In most of the subgroups investigated, aspirin use correlated with an increased risk of major bleeding, with the exception of individuals with diabetes (IRR, 1.09; 95% CI: 0.97-0.22). Diabetes correlated independently with an increased risk of major bleeding, regardless of aspirin use (IRR, 1.36).
“In this population-based cohort, aspirin use was significantly associated with an increased risk of major bleeding, but this association was not observed for patients with diabetes,” the authors write. “In this respect, diabetes might represent a different population in terms of both expected benefits and risks associated with antiplatelet therapy.”
In an accompanying editorial, Jolanta Siller-Matula, MD, PhD, of the Medical University of Vienna in Austria, wrote that this study highlights the importance of assessing bleeding risk when deciding on interventions for patients at risk for cardiovascular events.

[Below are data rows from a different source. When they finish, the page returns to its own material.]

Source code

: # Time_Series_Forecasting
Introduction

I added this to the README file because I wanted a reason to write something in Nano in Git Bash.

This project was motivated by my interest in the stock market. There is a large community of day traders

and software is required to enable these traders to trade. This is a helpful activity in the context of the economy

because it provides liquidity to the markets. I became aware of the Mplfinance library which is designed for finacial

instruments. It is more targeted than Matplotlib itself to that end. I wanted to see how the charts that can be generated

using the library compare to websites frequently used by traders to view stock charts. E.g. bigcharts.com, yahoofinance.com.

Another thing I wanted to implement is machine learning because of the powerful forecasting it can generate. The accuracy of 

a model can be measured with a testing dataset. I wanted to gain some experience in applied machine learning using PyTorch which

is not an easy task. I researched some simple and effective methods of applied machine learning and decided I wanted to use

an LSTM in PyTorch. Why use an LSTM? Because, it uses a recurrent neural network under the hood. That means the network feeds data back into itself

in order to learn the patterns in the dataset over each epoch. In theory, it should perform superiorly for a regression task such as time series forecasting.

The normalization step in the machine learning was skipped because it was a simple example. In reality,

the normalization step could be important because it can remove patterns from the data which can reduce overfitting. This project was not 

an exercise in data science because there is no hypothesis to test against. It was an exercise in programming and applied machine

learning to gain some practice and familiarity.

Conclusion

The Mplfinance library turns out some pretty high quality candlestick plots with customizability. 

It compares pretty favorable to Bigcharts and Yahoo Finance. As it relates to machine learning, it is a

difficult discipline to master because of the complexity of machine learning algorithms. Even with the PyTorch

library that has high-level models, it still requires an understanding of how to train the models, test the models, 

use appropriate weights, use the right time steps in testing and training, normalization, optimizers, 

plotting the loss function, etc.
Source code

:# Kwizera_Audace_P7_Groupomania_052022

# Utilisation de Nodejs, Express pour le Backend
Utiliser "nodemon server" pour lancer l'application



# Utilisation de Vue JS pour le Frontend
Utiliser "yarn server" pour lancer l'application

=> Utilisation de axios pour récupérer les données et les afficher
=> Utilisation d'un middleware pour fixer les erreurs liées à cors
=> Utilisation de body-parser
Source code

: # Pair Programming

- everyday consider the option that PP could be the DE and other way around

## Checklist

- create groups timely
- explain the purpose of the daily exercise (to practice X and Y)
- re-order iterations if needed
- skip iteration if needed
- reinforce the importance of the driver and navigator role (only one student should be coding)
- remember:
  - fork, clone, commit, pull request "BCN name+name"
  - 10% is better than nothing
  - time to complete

“There is only a thin line between efficacy and safety, and the reduction in ischemic events comes at the cost of increased major bleedings,” she wrote and called for more studies to assess individual risk-versus-benefits to help primary care clinicians make recommendations about aspirin use for primary prevention.
Study limitations included lack of data on lifestyle factors such as obesity, smoking, alcohol consumption, or the use of over-the-counter NSAIDS or over-the-counter aspirin, which are not typically collected in claims databases. Several researchers disclosed financial ties to the pharmaceutical industry.